**Material to process**

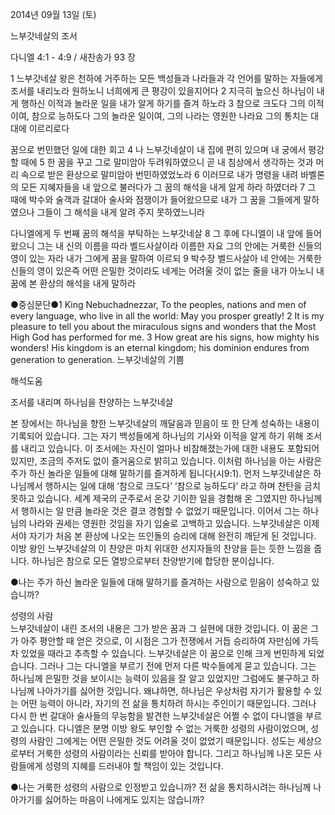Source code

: 2014년 09월 13일 (토)

느부갓네살의 조서



다니엘 4:1 - 4:9 / 새찬송가 93 장


1 느부갓네살 왕은 천하에 거주하는 모든 백성들과 나라들과 각 언어를 말하는 자들에게 조서를 내리노라 원하노니 너희에게 큰 평강이 있을지어다 2 지극히 높으신 하나님이 내게 행하신 이적과 놀라운 일을 내가 알게 하기를 즐겨 하노라 3 참으로 크도다 그의 이적이여, 참으로 능하도다 그의 놀라운 일이여, 그의 나라는 영원한 나라요 그의 통치는 대대에 이르리로다

꿈으로 번민했던 일에 대한 회고
4 나 느부갓네살이 내 집에 편히 있으며 내 궁에서 평강할 때에 5 한 꿈을 꾸고 그로 말미암아 두려워하였으니 곧 내 침상에서 생각하는 것과 머리 속으로 받은 환상으로 말미암아 번민하였었노라 6 이러므로 내가 명령을 내려 바벨론의 모든 지혜자들을 내 앞으로 불러다가 그 꿈의 해석을 내게 알게 하라 하였더라 7 그 때에 박수와 술객과 갈대아 술사와 점쟁이가 들어왔으므로 내가 그 꿈을 그들에게 말하였으나 그들이 그 해석을 내게 알려 주지 못하였느니라

다니엘에게 두 번째 꿈의 해석을 부탁하는 느부갓네살
8 그 후에 다니엘이 내 앞에 들어왔으니 그는 내 신의 이름을 따라 벨드사살이라 이름한 자요 그의 안에는 거룩한 신들의 영이 있는 자라 내가 그에게 꿈을 말하여 이르되 9 박수장 벨드사살아 네 안에는 거룩한 신들의 영이 있은즉 어떤 은밀한 것이라도 네게는 어려울 것이 없는 줄을 내가 아노니 내 꿈에 본 환상의 해석을 내게 말하라

●중심문단●1 King Nebuchadnezzar, To the peoples, nations and men of every language, who live in all the world: May you prosper greatly! 2 It is my pleasure to tell you about the miraculous signs and wonders that the Most High God has performed for me. 3 How great are his signs, how mighty his wonders! His kingdom is an eternal kingdom; his dominion endures from generation to generation. 
느부갓네살의 기쁨

해석도움





조서를 내리며 하나님을 찬양하는 느부갓네살

본 장에서는 하나님을 향한 느부갓네살의 깨달음과 믿음이 또 한 단계 성숙하는 내용이 기록되어 있습니다. 그는 자기 백성들에게 하나님의 기사와 이적을 알게 하기 위해 조서를 내리고 있습니다. 이 조서에는 자신이 얼마나 비참해졌는가에 대한 내용도 포함되어 있지만, 조금의 주저도 없이 즐거움으로 밝히고 있습니다. 이처럼 하나님을 아는 사람은 주가 하신 놀라운 일들에 대해 말하기를 즐겨하게 됩니다(시9:1). 먼저 느부갓네살은 하나님께서 행하시는 일에 대해 ‘참으로 크도다’ ‘참으로 능하도다’ 라고 하며 찬탄을 금치 못하고 있습니다. 세계 제국의 군주로서 온갖 기이한 일을 경험해 온 그였지만 하나님께서 행하시는 일 만큼 놀라운 것은 결코 경험할 수 없었기 때문입니다. 이어서 그는 하나님의 나라와 권세는 영원한 것임을 자기 입술로 고백하고 있습니다. 느부갓네살은 이제서야 자기가 처음 본 환상에 나오는 뜨인돌의 승리에 대해 완전히 깨닫게 된 것입니다. 이방 왕인 느부갓네살의 이 찬양은 마치 위대한 선지자들의 찬양을 듣는 듯한 느낌을 줍니다. 하나님은 참으로 모든 열방으로부터 찬양받기에 합당한 분이십니다.   

●나는 주가 하신 놀라운 일들에 대해 말하기를 즐겨하는 사람으로 믿음이 성숙하고 있습니까?

성령의 사람  
느부갓네살이 내린 조서의 내용은 그가 받은 꿈과 그 실현에 대한 것입니다. 이 꿈은 그가 아주 평안할 때 얻은 것으로, 이 시점은 그가 전쟁에서 거듭 승리하여 자만심에 가득 차 있었을 때라고 추측할 수 있습니다. 느부갓네살은 이 꿈으로 인해 크게 번민하게 되었습니다. 그러나 그는 다니엘을 부르기 전에 먼저 다른 박수들에게 묻고 있습니다. 그는 하나님께 은밀한 것을 보이시는 능력이 있음을 잘 알고 있었지만 그럼에도 불구하고 하나님께 나아가기를 싫어한 것입니다. 왜냐하면, 하나님은 우상처럼 자기가 활용할 수 있는 어떤 능력이 아니라, 자기의 전 삶을 통치하려 하시는 주인이기 때문입니다. 그러나 다시 한 번 갈대아 술사들의 무능함을 발견한 느부갓네살은 어쩔 수 없이 다니엘을 부르고 있습니다. 다니엘은 분명 이방 왕도 부인할 수 없는 거룩한 성령의 사람이었으며, 성령의 사람인 그에게는 어떤 은밀한 것도 어려울 것이 없었기 때문입니다. 성도는 세상으로부터 거룩한 성령의 사람이라는 신뢰를 받아야 합니다. 그리고 하나님께 나온 모든 사람들에게 성령의 지혜를 드러내야 할 책임이 있는 것입니다.

●나는 거룩한 성령의 사람으로 인정받고 있습니까? 전 삶을 통치하시려는 하나님께 나아가기를 싫어하는 마음이 나에게도 있지는 않습니까?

**What is expected**
Copy out the listing exactly as it stands, but not the pictures.

**Response for this exercise**
Source code

: 2014년 09월 13일 (토)

느부갓네살의 조서



다니엘 4:1 - 4:9 / 새찬송가 93 장


1 느부갓네살 왕은 천하에 거주하는 모든 백성들과 나라들과 각 언어를 말하는 자들에게 조서를 내리노라 원하노니 너희에게 큰 평강이 있을지어다 2 지극히 높으신 하나님이 내게 행하신 이적과 놀라운 일을 내가 알게 하기를 즐겨 하노라 3 참으로 크도다 그의 이적이여, 참으로 능하도다 그의 놀라운 일이여, 그의 나라는 영원한 나라요 그의 통치는 대대에 이르리로다

꿈으로 번민했던 일에 대한 회고
4 나 느부갓네살이 내 집에 편히 있으며 내 궁에서 평강할 때에 5 한 꿈을 꾸고 그로 말미암아 두려워하였으니 곧 내 침상에서 생각하는 것과 머리 속으로 받은 환상으로 말미암아 번민하였었노라 6 이러므로 내가 명령을 내려 바벨론의 모든 지혜자들을 내 앞으로 불러다가 그 꿈의 해석을 내게 알게 하라 하였더라 7 그 때에 박수와 술객과 갈대아 술사와 점쟁이가 들어왔으므로 내가 그 꿈을 그들에게 말하였으나 그들이 그 해석을 내게 알려 주지 못하였느니라

다니엘에게 두 번째 꿈의 해석을 부탁하는 느부갓네살
8 그 후에 다니엘이 내 앞에 들어왔으니 그는 내 신의 이름을 따라 벨드사살이라 이름한 자요 그의 안에는 거룩한 신들의 영이 있는 자라 내가 그에게 꿈을 말하여 이르되 9 박수장 벨드사살아 네 안에는 거룩한 신들의 영이 있은즉 어떤 은밀한 것이라도 네게는 어려울 것이 없는 줄을 내가 아노니 내 꿈에 본 환상의 해석을 내게 말하라

●중심문단●1 King Nebuchadnezzar, To the peoples, nations and men of every language, who live in all the world: May you prosper greatly! 2 It is my pleasure to tell you about the miraculous signs and wonders that the Most High God has performed for me. 3 How great are his signs, how mighty his wonders! His kingdom is an eternal kingdom; his dominion endures from generation to generation. 
느부갓네살의 기쁨

해석도움





조서를 내리며 하나님을 찬양하는 느부갓네살

본 장에서는 하나님을 향한 느부갓네살의 깨달음과 믿음이 또 한 단계 성숙하는 내용이 기록되어 있습니다. 그는 자기 백성들에게 하나님의 기사와 이적을 알게 하기 위해 조서를 내리고 있습니다. 이 조서에는 자신이 얼마나 비참해졌는가에 대한 내용도 포함되어 있지만, 조금의 주저도 없이 즐거움으로 밝히고 있습니다. 이처럼 하나님을 아는 사람은 주가 하신 놀라운 일들에 대해 말하기를 즐겨하게 됩니다(시9:1). 먼저 느부갓네살은 하나님께서 행하시는 일에 대해 ‘참으로 크도다’ ‘참으로 능하도다’ 라고 하며 찬탄을 금치 못하고 있습니다. 세계 제국의 군주로서 온갖 기이한 일을 경험해 온 그였지만 하나님께서 행하시는 일 만큼 놀라운 것은 결코 경험할 수 없었기 때문입니다. 이어서 그는 하나님의 나라와 권세는 영원한 것임을 자기 입술로 고백하고 있습니다. 느부갓네살은 이제서야 자기가 처음 본 환상에 나오는 뜨인돌의 승리에 대해 완전히 깨닫게 된 것입니다. 이방 왕인 느부갓네살의 이 찬양은 마치 위대한 선지자들의 찬양을 듣는 듯한 느낌을 줍니다. 하나님은 참으로 모든 열방으로부터 찬양받기에 합당한 분이십니다.   

●나는 주가 하신 놀라운 일들에 대해 말하기를 즐겨하는 사람으로 믿음이 성숙하고 있습니까?

성령의 사람  
느부갓네살이 내린 조서의 내용은 그가 받은 꿈과 그 실현에 대한 것입니다. 이 꿈은 그가 아주 평안할 때 얻은 것으로, 이 시점은 그가 전쟁에서 거듭 승리하여 자만심에 가득 차 있었을 때라고 추측할 수 있습니다. 느부갓네살은 이 꿈으로 인해 크게 번민하게 되었습니다. 그러나 그는 다니엘을 부르기 전에 먼저 다른 박수들에게 묻고 있습니다. 그는 하나님께 은밀한 것을 보이시는 능력이 있음을 잘 알고 있었지만 그럼에도 불구하고 하나님께 나아가기를 싫어한 것입니다. 왜냐하면, 하나님은 우상처럼 자기가 활용할 수 있는 어떤 능력이 아니라, 자기의 전 삶을 통치하려 하시는 주인이기 때문입니다. 그러나 다시 한 번 갈대아 술사들의 무능함을 발견한 느부갓네살은 어쩔 수 없이 다니엘을 부르고 있습니다. 다니엘은 분명 이방 왕도 부인할 수 없는 거룩한 성령의 사람이었으며, 성령의 사람인 그에게는 어떤 은밀한 것도 어려울 것이 없었기 때문입니다. 성도는 세상으로부터 거룩한 성령의 사람이라는 신뢰를 받아야 합니다. 그리고 하나님께 나온 모든 사람들에게 성령의 지혜를 드러내야 할 책임이 있는 것입니다.

●나는 거룩한 성령의 사람으로 인정받고 있습니까? 전 삶을 통치하시려는 하나님께 나아가기를 싫어하는 마음이 나에게도 있지는 않습니까?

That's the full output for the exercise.